There are various reasons you might use a random number generator. If you're doing a 1-D Monte Carlo integral you care about "uniformity" but don't give a hoot about long-range correlations. If you're seeding cryptographic keys you care only weakly about uniformity, but you want a long period.
What's the point of the random numbers for Mr. Powell? We care that his receiver can't exploit a flaw in the number-generators to "guess" what number Mr. Powell has been shown. For example: if the receiver knew that the numbers were being picked "randomly" by a human, he'd do well by guessing 7 and 3 often, 1 and 5 rarely.
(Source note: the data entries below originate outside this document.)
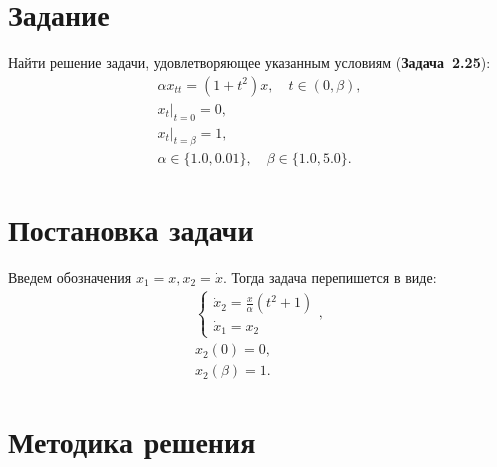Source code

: \documentclass[a4paper,12pt]{article}
\newcommand{\UpdateMe}[1]{\textcolor{red}{#1}}
\newcommand{\University}{Московский государственный университет имени М.~В.~Ломоносова}
\newcommand{\Department}{Кафедра \UpdateMe{НАЗВАНИЕ-КАФЕДРЫ}}
\newcommand{\Student}{\UpdateMe{ИМЯ-СТУДЕНТА}}
\newcommand{\GroupNum}{\UpdateMe{НОМЕР}}
\newcommand{\Seminar}{\UpdateMe{НАЗВАНИЕ-ПРАКТИКУМА}}
\begin{document}

\section*{Задание}
Найти решение задачи, удовлетворяющее указанным условиям ({\bfseries Задача~2.25}):
\begin{gather*}
  \alpha x_{tt}=\left(1+t^2\right)x, \quad t\in(0, \beta),\\
  \left.x_{t}\right\vert_{t=0}=0,\\
  \left.x_{t}\right\vert_{t=\beta}=1,\\
  \alpha \in \{1.0, 0.01\}, \quad \beta \in \{1.0, 5.0\}.
\end{gather*}

\section*{Постановка задачи}

Введем обозначения \(x_1 = x, x_2=\dot{x}\). Тогда задача перепишется в виде:
\begin{gather}
  \label{common_system} \begin{cases}\dot{x}_2=\frac{x}{\alpha}\left(t^2+1\right)\\ \dot{x}_1=x_2 \end{cases},\\
  \label{left_conditions} x_2(0)=0,\\
  \label{right_conditions} x_2(\beta)=1.
\end{gather}

\section*{Методика решения}
\end{document}
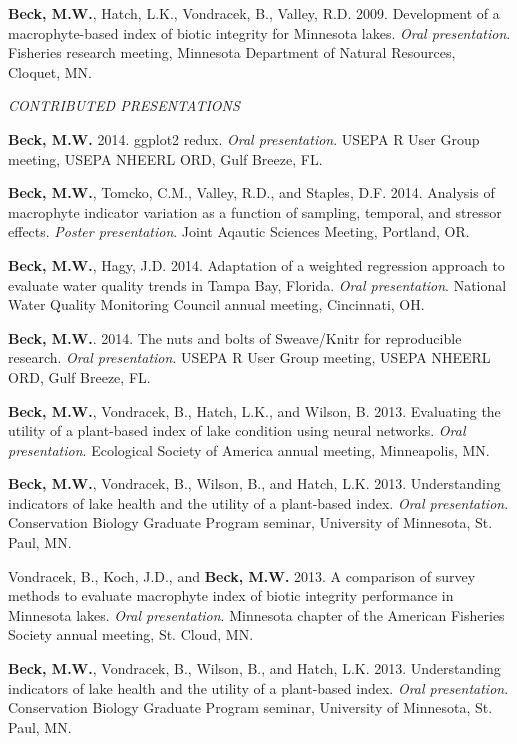 \documentclass[letterpaper,12pt]{article}
\begin{document}
{\bf Beck, M.W.}, Hatch, L.K., Vondracek, B., Valley, R.D. 2009. Development of a macrophyte-based index of biotic integrity for Minnesota lakes. \textit{Oral presentation}. Fisheries research meeting, Minnesota Department of Natural Resources, Cloquet, MN.

\vspace{\baselineskip} 
\centerline{\large{\textit{CONTRIBUTED PRESENTATIONS}}}

{\bf Beck, M.W.} 2014. ggplot2 redux. \textit{Oral presentation}. USEPA R User Group meeting, USEPA NHEERL ORD, Gulf Breeze, FL.

{\bf Beck, M.W.}, Tomcko, C.M., Valley, R.D., and Staples, D.F. 2014. Analysis of macrophyte indicator variation as a function of sampling, temporal, and stressor effects. \textit{Poster presentation}. Joint Aqautic Sciences Meeting, Portland, OR.

{\bf Beck, M.W.}, Hagy, J.D. 2014. Adaptation of a weighted regression approach to evaluate water quality trends in {T}ampa {B}ay, {F}lorida. \textit{Oral presentation}. National Water Quality Monitoring Council annual meeting, Cincinnati, OH.

{\bf Beck, M.W.}. 2014. The nuts and bolts of Sweave/Knitr for reproducible research. \textit{Oral presentation}. USEPA R User Group meeting, USEPA NHEERL ORD, Gulf Breeze, FL.

{\bf Beck, M.W.}, Vondracek, B., Hatch, L.K., and Wilson, B. 2013. Evaluating the utility of a plant-based index of lake condition using neural networks. \textit{Oral presentation}. Ecological Society of America annual meeting, Minneapolis, MN.

{\bf Beck, M.W.}, Vondracek, B., Wilson, B., and Hatch, L.K. 2013. Understanding indicators of lake health and the utility of a plant-based index. \textit{Oral presentation}. Conservation Biology Graduate Program seminar, University of Minnesota, St. Paul, MN.

Vondracek, B., Koch, J.D., and {\bf Beck, M.W.} 2013. A comparison of survey methods to evaluate macrophyte index of biotic integrity performance in Minnesota lakes. \textit{Oral presentation}. Minnesota chapter of the American Fisheries Society annual meeting, St. Cloud, MN.

{\bf Beck, M.W.}, Vondracek, B., Wilson, B., and Hatch, L.K. 2013. Understanding indicators of lake health and the utility of a plant-based index. \textit{Oral presentation}. Conservation Biology Graduate Program seminar, University of Minnesota, St. Paul, MN.
\end{document}

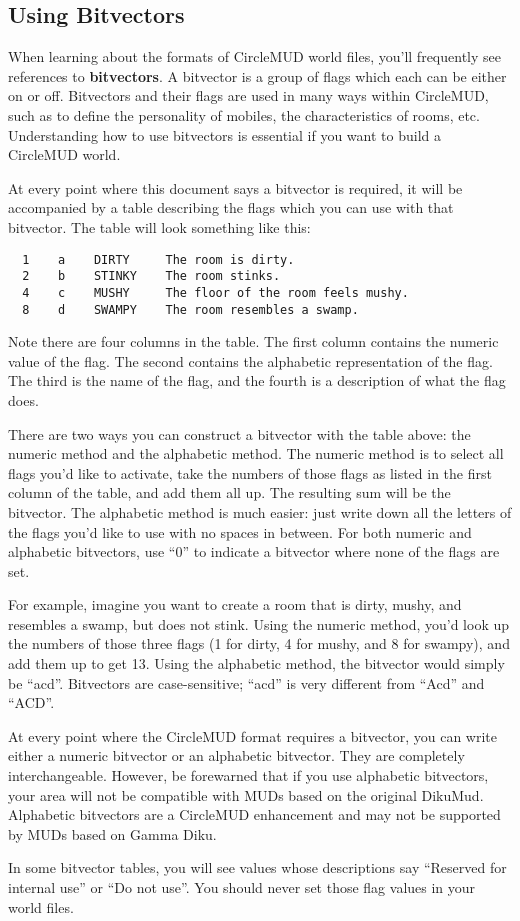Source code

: \documentclass[11pt]{article}
\begin{document}
\subsection{Using Bitvectors}\label{usingbitvectors}
When learning about the formats of CircleMUD world files, you'll frequently see references to {\bf bitvectors}.  A bitvector is a group of flags which each can be either on or off.  Bitvectors and their flags are used in many ways within CircleMUD, such as to define the personality of mobiles, the characteristics of rooms, etc.  Understanding how to use bitvectors is essential if you want to build a CircleMUD world.
\par
At every point where this document says a bitvector is required, it will be accompanied by a table describing the flags which you can use with that bitvector.  The table will look something like this:
\begin{verbatim}
  1    a    DIRTY     The room is dirty.
  2    b    STINKY    The room stinks.
  4    c    MUSHY     The floor of the room feels mushy.
  8    d    SWAMPY    The room resembles a swamp.
\end{verbatim}

Note there are four columns in the table.  The first column contains the numeric value of the flag.  The second contains the alphabetic representation of the flag.  The third is the name of the flag, and the fourth is a description of what the flag does.
\par
There are two ways you can construct a bitvector with the table above: the numeric method and the alphabetic method.  The numeric method is to select all flags you'd like to activate, take the numbers of those flags as listed in the first column of the table, and add them all up.  The resulting sum will be the bitvector.  The alphabetic method is much easier: just write down all the letters of the flags you'd like to use with no spaces in between.  For both numeric and alphabetic bitvectors, use ``0'' to indicate a bitvector where none of the flags are set.
\par
For example, imagine you want to create a room that is dirty, mushy, and resembles a swamp, but does not stink.  Using the numeric method, you'd look up the numbers of those three flags (1 for dirty, 4 for mushy, and 8 for swampy), and add them up to get 13.  Using the alphabetic method, the bitvector would simply be ``acd''.  Bitvectors are case-sensitive; ``acd'' is very different from ``Acd'' and ``ACD''. 
\par
At every point where the CircleMUD format requires a bitvector, you can write either a numeric bitvector or an alphabetic bitvector.  They are completely interchangeable.  However, be forewarned that if you use alphabetic bitvectors, your area will not be compatible with MUDs based on the original DikuMud.  Alphabetic bitvectors are a CircleMUD enhancement and may not be supported by MUDs based on Gamma Diku. 
\par
In some bitvector tables, you will see values whose descriptions say ``Reserved for internal use'' or ``Do not use''.  You should never set those flag values in your world files. 
\end{document}
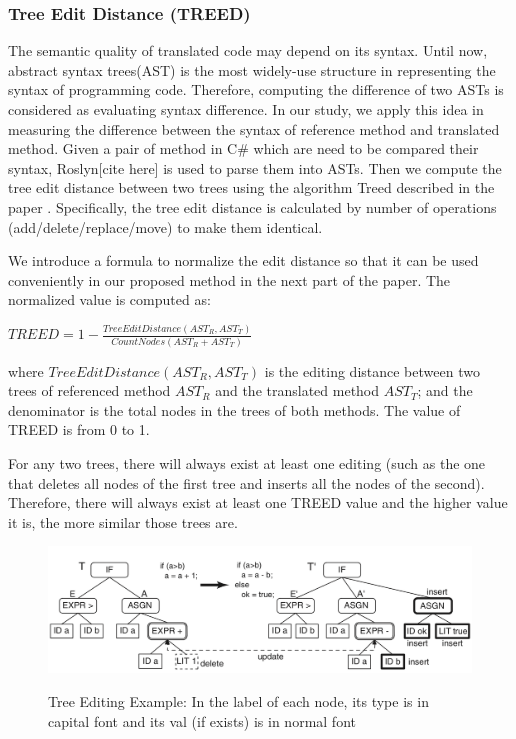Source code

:\subsubsection{\textbf{Tree Edit Distance (TREED)}}  
The semantic quality of translated code may depend on its syntax. Until now, abstract syntax trees(AST) is the most widely-use structure in representing the syntax of programming code. Therefore, computing the difference of two ASTs is considered as evaluating syntax difference.
In our study, we apply this idea in measuring the difference between the syntax of reference method and translated method. Given a pair of method in C\# which are need to be compared their syntax, Roslyn[cite here] is used to parse them into ASTs. Then we compute the tree edit distance between two trees using the algorithm Treed described in the paper \cite{algorithm}.
Specifically, the tree edit distance is calculated by number of operations (add/delete/replace/move) to make them identical. 

We introduce a formula to normalize the edit distance so that it can be used conveniently in our proposed method in the next part of the paper. The normalized value is computed as:

  $TREED = 1 -  \frac{TreeEditDistance\left(AST_R, AST_T\right)}{CountNodes \left(AST_R+AST_T\right)}$ 
  
where $TreeEditDistance\left(AST_R, AST_T\right)$ is the editing distance between two trees of referenced method $AST_R$ and the translated method $AST_T$; and the denominator is the total nodes in the trees of both methods. The value of TREED is from 0 to 1. 

For any two trees, there will always exist at least one editing (such as the one that deletes all nodes of the first tree and inserts all the nodes of the second). Therefore, there will always exist at least one TREED value and the higher value it is, the more similar those trees are.

\begin{figure}[h]
	\caption{Tree Editing Example: In the label of each node, its type is in capital font and its val (if exists) is in normal font}
	\includegraphics[scale=0.3]{img/treed.png}
	\centering
	\label{fig:treed}
\end{figure}

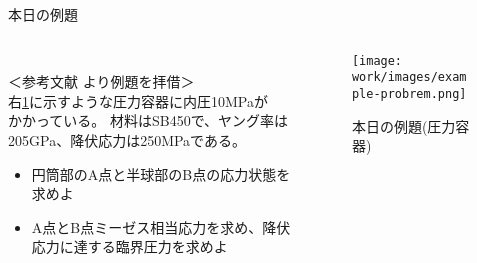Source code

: \begin{frame}{本日の例題}
 
    \begin{columns}[t]
    \begin{column}{0.65\textwidth}
        \\
        ＜参考文献\cite{wanted} より例題を拝借＞ \\
        右\figurename \ref{fig:example-probrem}に示すような圧力容器に内圧10MPaが \\
        かかっている。
        材料はSB450で、ヤング率は205GPa、降伏応力は250MPaである。 \\
         \Add{[後述]}
        \begin{itemize}
          \item[①]{円筒部のA点と半球部のB点の応力状態を求めよ}
          \item[②]{A点とB点ミーゼス相当応力を求め、降伏応力に達する臨界圧力を求めよ}
        \end{itemize}
    \end{column}
    \begin{column}{0.35\textwidth}
      \begin{figure}[htbp]
        \begin{center}
          \texttt{[image: work/images/example-probrem.png]}
            \caption{本日の例題(圧力容器)} \label{fig:example-probrem}
        \end{center}
      \end{figure}
    \end{column}
  \end{columns}
\end{frame}
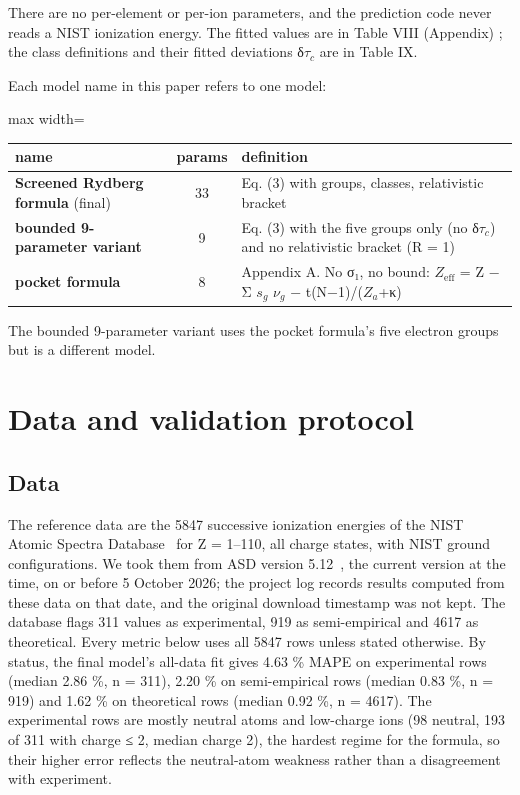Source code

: \documentclass[aps,pra,preprint,notitlepage,superscriptaddress,amsmath,amssymb]{revtex4-2}
\begin{document}
There are no per-element or per-ion parameters, and the prediction code never reads a NIST ionization energy. The fitted values are in Table VIII (Appendix) ; the class definitions and their fitted deviations δ$τ_{c}$ are in Table IX.


Each model name in this paper refers to one model:


\begin{table}[h]
\footnotesize\linespread{1}\selectfont\setlength{\tabcolsep}{5pt}\renewcommand{\arraystretch}{1.1}
\begin{adjustbox}{max width=\linewidth}
\begin{tabular}{lcl}
\hline\hline
name & params & definition \\
\hline
\textbf{Screened Rydberg formula} (final) & 33 & Eq. (3) with groups, classes, relativistic bracket \\
\textbf{bounded 9-parameter variant} & 9 & Eq. (3) with the five groups only (no δ$τ_{c}$) and no relativistic bracket (R = 1) \\
\textbf{pocket formula} & 8 & Appendix A. No σ₁, no bound: $Z_{\mathrm{eff}}$ = Z − Σ $s_{g}$ $ν_{g}$ − t(N−1)/($Z_{a}$+κ) \\
\hline\hline
\end{tabular}
\end{adjustbox}
\end{table}


The bounded 9-parameter variant uses the pocket formula's five electron groups but is a different model.


\section{Data and validation protocol}

\subsection{Data}

The reference data are the 5847 successive ionization energies of the NIST Atomic Spectra Database~\cite{r31} for Z = 1–110, all charge states, with NIST ground configurations. We took them from ASD version 5.12~\cite{r31}, the current version at the time, on or before 5 October 2026; the project log records results computed from these data on that date, and the original download timestamp was not kept. The database flags 311 values as experimental, 919 as semi-empirical and 4617 as theoretical. Every metric below uses all 5847 rows unless stated otherwise. By status, the final model's all-data fit gives 4.63 \% MAPE on experimental rows (median 2.86 \%, n = 311), 2.20 \% on semi-empirical rows (median 0.83 \%, n = 919) and 1.62 \% on theoretical rows (median 0.92 \%, n = 4617). The experimental rows are mostly neutral atoms and low-charge ions (98 neutral, 193 of 311 with charge ≤ 2, median charge 2), the hardest regime for the formula, so their higher error reflects the neutral-atom weakness rather than a disagreement with experiment.
\end{document}
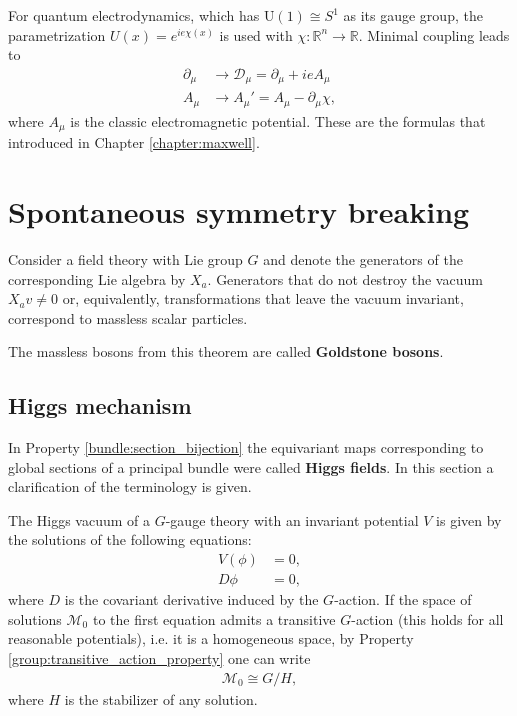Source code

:     \begin{example}[QED]
        For quantum electrodynamics, which has $\mathrm{U}(1)\cong S^1$ as its gauge group, the parametrization $U(x) = e^{ie\chi(x)}$ is used with $\chi:\mathbb{R}^n\rightarrow\mathbb{R}$. Minimal coupling leads to
        \begin{align}
            \partial_\mu &\longrightarrow\mathcal{D}_\mu = \partial_\mu + ieA_\mu\\
            A_\mu &\longrightarrow A_\mu' = A_\mu - \partial_\mu\chi,
        \end{align}
        where $A_\mu$ is the classic electromagnetic potential. These are the formulas that introduced in Chapter \ref{chapter:maxwell}.
    \end{example}

\section{Spontaneous symmetry breaking}

    \begin{theorem}[Goldstone]
        Consider a field theory with Lie group $G$ and denote the generators of the corresponding Lie algebra by $X_a$. Generators that do not destroy the vacuum $X_av\neq0$ or, equivalently, transformations that leave the vacuum invariant, correspond to massless scalar particles.
    \end{theorem}
    The massless bosons from this theorem are called \textbf{Goldstone bosons}.

\subsection{Higgs mechanism}

    In Property \ref{bundle:section_bijection} the equivariant maps corresponding to global sections of a principal bundle were called \textbf{Higgs fields}. In this section a clarification of the terminology is given.

    The Higgs vacuum of a $G$-gauge theory with an invariant potential $V$ is given by the solutions of the following equations:
    \begin{align}
        V(\phi) &= 0,\\
        D\phi &= 0,
    \end{align}
    where $D$ is the covariant derivative induced by the $G$-action. If the space of solutions $\mathcal{M}_0$ to the first equation admits a transitive $G$-action (this holds for all reasonable potentials), i.e. it is a homogeneous space, by Property \ref{group:transitive_action_property} one can write
    \begin{gather}
        \mathcal{M}_0\cong G/H,
    \end{gather}
    where $H$ is the stabilizer of any solution.

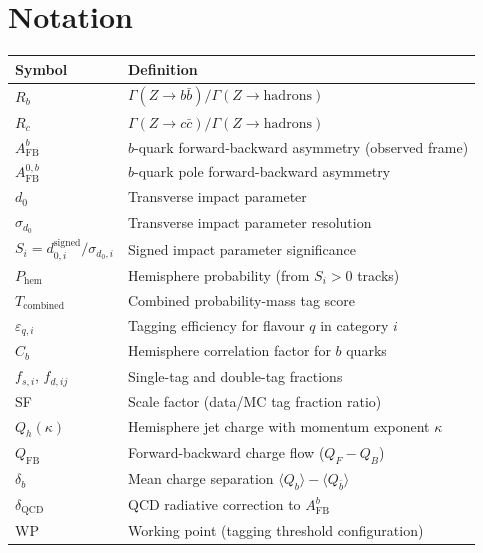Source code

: \documentclass[11pt,a4paper]{article}
\begin{document}
\section*{Notation}

\begin{table}[htbp]
\centering
\begin{tabular}{ll}
\toprule
Symbol & Definition \\
\midrule
$R_b$ & $\Gamma(Z \to b\bar{b}) / \Gamma(Z \to \mathrm{hadrons})$ \\
$R_c$ & $\Gamma(Z \to c\bar{c}) / \Gamma(Z \to \mathrm{hadrons})$ \\
$A_\mathrm{FB}^b$ & $b$-quark forward-backward asymmetry (observed frame) \\
$A_\mathrm{FB}^{0,b}$ & $b$-quark pole forward-backward asymmetry \\
$d_0$ & Transverse impact parameter \\
$\sigma_{d_0}$ & Transverse impact parameter resolution \\
$S_i = d_{0,i}^\mathrm{signed}/\sigma_{d_0,i}$ & Signed impact parameter significance \\
$P_\mathrm{hem}$ & Hemisphere probability (from $S_i > 0$ tracks) \\
$T_\mathrm{combined}$ & Combined probability-mass tag score \\
$\varepsilon_{q,i}$ & Tagging efficiency for flavour $q$ in category $i$ \\
$C_b$ & Hemisphere correlation factor for $b$ quarks \\
$f_{s,i}$, $f_{d,ij}$ & Single-tag and double-tag fractions \\
SF & Scale factor (data/MC tag fraction ratio) \\
$Q_h(\kappa)$ & Hemisphere jet charge with momentum exponent $\kappa$ \\
$Q_\mathrm{FB}$ & Forward-backward charge flow ($Q_F - Q_B$) \\
$\delta_b$ & Mean charge separation $\langle Q_b \rangle - \langle Q_{\bar{b}} \rangle$ \\
$\delta_\mathrm{QCD}$ & QCD radiative correction to $A_\mathrm{FB}^b$ \\
WP & Working point (tagging threshold configuration) \\
\bottomrule
\end{tabular}
\end{table}
\end{document}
If the reciever a) knew that the numbers would be generated by a certain implementation of /dev/random, b) knew that the random-number seed would be the time of day in seconds, c) could guess within 1 minute what time the seed was drawn, and d) had a confederate or concealed computer feed him the 60 possible sequences, he'd have a 1 in 60 chance of winning.
Seriously, though, none of the random-vs-pseudorandom arguments above are at all relevant to this aspect of randomness. Since the guesser gets no feedback, we don't need to worry about correlations. Since we're only looking for 1e-6 odds, we don't care much about period. To avoid the guess-the-seed problem, at worst, we need only make sure that there are more than 1e6 bits of uncertainty in the seed---not good enough for cryptography by a long shot, but fine for us and easily achieved (for example: seed the RNG with a ten-digit hex number pulled from dice rolls.) We care about uniformity at the level of a few percent---as long as the generator doesn't land on one number twice as often as another, we're fine.
In other words: dice are fine. Cards are fine. Pseudorandom numbers are fine. Tables are fine, again, as long as the receiver can't guess (with 1e6 odds) where we're going to start in the table.